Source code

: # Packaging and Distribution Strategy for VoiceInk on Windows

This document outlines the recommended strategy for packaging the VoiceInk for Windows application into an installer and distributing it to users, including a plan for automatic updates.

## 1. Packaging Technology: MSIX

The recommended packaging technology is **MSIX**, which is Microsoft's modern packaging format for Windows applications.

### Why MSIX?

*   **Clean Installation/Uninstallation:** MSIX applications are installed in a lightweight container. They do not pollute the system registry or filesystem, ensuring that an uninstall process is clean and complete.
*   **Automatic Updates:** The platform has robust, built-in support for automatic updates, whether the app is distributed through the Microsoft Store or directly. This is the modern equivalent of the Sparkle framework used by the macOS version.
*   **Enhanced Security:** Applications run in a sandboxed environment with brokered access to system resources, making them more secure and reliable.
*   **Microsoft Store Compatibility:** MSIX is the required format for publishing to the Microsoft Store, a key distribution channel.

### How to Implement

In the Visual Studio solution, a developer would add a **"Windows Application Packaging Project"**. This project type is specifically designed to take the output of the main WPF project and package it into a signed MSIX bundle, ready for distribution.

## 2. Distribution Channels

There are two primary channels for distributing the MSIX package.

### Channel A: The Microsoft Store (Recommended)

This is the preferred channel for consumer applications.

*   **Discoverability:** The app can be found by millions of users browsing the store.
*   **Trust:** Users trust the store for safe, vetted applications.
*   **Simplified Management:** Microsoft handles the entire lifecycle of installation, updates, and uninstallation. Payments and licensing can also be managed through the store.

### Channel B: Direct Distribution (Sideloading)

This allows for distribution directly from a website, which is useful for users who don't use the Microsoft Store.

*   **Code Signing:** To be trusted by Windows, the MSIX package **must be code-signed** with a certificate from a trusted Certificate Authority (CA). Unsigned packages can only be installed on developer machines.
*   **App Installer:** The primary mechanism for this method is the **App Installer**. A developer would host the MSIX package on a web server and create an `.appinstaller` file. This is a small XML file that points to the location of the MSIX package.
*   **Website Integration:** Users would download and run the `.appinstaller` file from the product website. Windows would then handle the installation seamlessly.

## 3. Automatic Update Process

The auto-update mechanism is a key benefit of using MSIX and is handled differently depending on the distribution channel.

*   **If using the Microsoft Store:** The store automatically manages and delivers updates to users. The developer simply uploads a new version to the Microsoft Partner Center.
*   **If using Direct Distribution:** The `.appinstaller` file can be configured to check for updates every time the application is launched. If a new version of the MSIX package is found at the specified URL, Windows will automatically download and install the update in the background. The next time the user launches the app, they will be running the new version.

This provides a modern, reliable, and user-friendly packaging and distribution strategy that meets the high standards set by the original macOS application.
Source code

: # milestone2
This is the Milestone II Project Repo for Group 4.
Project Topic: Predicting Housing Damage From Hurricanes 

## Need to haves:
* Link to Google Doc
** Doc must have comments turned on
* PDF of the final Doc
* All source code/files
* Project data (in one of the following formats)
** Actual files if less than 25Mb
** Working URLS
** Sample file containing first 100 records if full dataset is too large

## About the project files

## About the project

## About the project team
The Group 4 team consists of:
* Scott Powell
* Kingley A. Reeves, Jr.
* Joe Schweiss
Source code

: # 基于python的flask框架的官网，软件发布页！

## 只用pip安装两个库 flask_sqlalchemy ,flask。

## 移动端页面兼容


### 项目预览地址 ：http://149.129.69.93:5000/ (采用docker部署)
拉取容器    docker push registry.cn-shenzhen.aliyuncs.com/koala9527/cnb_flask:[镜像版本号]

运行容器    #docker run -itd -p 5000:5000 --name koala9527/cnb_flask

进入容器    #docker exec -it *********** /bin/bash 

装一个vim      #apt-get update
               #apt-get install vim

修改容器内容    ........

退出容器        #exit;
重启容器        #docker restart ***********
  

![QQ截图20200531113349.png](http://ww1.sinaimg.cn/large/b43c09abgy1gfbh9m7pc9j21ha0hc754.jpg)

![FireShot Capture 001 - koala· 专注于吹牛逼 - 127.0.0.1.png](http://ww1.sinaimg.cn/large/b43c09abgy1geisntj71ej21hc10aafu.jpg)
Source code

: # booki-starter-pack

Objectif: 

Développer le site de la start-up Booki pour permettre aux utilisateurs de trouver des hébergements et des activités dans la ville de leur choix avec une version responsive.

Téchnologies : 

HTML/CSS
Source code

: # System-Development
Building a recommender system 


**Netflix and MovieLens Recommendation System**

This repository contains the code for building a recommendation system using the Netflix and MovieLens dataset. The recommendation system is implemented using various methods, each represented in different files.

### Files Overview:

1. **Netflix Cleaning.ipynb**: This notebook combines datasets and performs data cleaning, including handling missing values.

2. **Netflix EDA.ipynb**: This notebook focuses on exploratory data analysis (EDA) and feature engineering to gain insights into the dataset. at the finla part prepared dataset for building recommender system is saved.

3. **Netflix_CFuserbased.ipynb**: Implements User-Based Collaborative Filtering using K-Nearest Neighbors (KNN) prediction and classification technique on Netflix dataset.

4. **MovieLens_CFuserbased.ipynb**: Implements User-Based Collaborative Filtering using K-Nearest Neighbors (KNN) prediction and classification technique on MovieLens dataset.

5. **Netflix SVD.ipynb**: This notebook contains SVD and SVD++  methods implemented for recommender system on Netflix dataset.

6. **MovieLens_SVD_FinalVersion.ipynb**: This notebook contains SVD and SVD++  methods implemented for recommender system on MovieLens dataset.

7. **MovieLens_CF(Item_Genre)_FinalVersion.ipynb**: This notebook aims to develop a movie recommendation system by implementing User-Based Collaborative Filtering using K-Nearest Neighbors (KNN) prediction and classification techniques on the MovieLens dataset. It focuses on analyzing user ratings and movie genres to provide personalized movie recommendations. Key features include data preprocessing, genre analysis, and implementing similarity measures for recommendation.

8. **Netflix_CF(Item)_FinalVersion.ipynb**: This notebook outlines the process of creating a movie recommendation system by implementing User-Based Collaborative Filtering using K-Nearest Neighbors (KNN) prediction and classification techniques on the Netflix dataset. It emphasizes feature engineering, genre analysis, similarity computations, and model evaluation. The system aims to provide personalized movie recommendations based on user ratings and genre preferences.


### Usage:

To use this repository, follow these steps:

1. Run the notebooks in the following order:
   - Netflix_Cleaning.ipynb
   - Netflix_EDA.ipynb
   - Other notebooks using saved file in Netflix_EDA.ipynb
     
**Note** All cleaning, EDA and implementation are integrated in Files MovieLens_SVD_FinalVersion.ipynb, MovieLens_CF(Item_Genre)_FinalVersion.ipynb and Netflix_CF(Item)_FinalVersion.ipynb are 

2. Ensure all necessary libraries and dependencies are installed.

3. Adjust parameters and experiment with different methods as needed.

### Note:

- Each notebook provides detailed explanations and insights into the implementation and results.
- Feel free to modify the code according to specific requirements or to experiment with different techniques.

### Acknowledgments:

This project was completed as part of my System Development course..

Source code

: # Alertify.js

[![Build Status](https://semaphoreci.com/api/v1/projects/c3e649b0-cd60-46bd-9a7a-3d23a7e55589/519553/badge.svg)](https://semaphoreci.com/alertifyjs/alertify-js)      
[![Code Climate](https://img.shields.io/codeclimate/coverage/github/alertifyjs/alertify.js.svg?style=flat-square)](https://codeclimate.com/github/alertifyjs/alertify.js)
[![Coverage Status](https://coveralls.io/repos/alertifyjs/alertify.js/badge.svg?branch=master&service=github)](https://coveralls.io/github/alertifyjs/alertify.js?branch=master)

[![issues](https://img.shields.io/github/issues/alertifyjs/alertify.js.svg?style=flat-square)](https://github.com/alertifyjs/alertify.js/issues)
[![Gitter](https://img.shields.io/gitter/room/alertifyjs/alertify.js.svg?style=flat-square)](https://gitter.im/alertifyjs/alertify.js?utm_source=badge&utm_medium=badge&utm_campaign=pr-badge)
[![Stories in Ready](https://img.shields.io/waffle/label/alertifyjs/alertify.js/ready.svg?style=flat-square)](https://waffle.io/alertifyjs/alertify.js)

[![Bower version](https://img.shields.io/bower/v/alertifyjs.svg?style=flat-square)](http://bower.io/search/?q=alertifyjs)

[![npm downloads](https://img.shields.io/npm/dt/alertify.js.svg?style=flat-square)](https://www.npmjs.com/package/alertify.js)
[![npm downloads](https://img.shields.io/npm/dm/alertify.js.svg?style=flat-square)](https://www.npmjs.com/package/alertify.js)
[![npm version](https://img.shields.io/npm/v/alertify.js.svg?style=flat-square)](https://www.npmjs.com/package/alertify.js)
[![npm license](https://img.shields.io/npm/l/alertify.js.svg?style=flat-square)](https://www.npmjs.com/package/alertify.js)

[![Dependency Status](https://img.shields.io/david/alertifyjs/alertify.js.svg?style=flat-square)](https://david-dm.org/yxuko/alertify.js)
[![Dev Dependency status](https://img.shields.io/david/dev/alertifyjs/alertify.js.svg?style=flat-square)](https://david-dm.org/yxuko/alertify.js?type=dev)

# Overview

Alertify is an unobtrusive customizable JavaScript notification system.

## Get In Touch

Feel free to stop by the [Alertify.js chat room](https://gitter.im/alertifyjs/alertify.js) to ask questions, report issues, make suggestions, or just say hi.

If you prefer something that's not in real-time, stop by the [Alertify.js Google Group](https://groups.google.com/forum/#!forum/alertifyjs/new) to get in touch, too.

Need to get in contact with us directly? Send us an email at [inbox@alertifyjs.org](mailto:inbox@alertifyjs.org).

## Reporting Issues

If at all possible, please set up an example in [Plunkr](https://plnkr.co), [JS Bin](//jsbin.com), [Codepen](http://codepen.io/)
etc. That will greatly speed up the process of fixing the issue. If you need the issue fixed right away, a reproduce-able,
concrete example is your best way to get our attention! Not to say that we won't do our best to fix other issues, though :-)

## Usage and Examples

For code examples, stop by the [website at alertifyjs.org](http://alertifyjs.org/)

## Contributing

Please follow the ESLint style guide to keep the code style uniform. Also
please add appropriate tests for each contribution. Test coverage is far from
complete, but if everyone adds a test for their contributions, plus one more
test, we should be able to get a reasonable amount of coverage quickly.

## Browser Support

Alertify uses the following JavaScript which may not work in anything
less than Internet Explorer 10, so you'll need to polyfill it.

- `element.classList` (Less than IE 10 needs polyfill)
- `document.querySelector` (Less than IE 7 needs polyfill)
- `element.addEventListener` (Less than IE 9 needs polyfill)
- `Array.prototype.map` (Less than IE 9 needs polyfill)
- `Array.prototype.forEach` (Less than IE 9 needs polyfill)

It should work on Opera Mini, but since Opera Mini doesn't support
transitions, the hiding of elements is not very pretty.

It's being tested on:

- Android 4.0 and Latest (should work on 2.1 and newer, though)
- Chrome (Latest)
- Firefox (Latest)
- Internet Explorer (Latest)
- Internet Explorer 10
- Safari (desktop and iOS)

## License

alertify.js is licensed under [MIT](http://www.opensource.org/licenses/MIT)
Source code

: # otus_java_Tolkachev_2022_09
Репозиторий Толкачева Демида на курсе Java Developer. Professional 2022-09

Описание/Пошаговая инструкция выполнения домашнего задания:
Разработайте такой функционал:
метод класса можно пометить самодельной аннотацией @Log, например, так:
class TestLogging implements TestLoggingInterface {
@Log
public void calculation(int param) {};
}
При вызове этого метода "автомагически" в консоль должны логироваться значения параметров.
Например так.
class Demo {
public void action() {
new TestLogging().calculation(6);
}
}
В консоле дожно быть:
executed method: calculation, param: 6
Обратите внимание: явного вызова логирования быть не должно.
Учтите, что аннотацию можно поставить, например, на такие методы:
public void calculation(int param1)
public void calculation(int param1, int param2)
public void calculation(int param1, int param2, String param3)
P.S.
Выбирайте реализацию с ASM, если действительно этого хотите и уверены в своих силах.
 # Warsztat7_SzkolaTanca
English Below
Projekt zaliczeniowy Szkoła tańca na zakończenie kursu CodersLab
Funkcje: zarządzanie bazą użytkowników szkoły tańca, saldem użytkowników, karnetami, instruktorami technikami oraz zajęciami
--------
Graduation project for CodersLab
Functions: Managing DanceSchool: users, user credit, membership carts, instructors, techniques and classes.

——

What the task requires → In the data above, find each line that has the word "gitter" and copy it out.

Task solution →
[![Gitter](https://img.shields.io/gitter/room/alertifyjs/alertify.js.svg?style=flat-square)](https://gitter.im/alertifyjs/alertify.js?utm_source=badge&utm_medium=badge&utm_campaign=pr-badge)
Feel free to stop by the [Alertify.js chat room](https://gitter.im/alertifyjs/alertify.js) to ask questions, report issues, make suggestions, or just say hi.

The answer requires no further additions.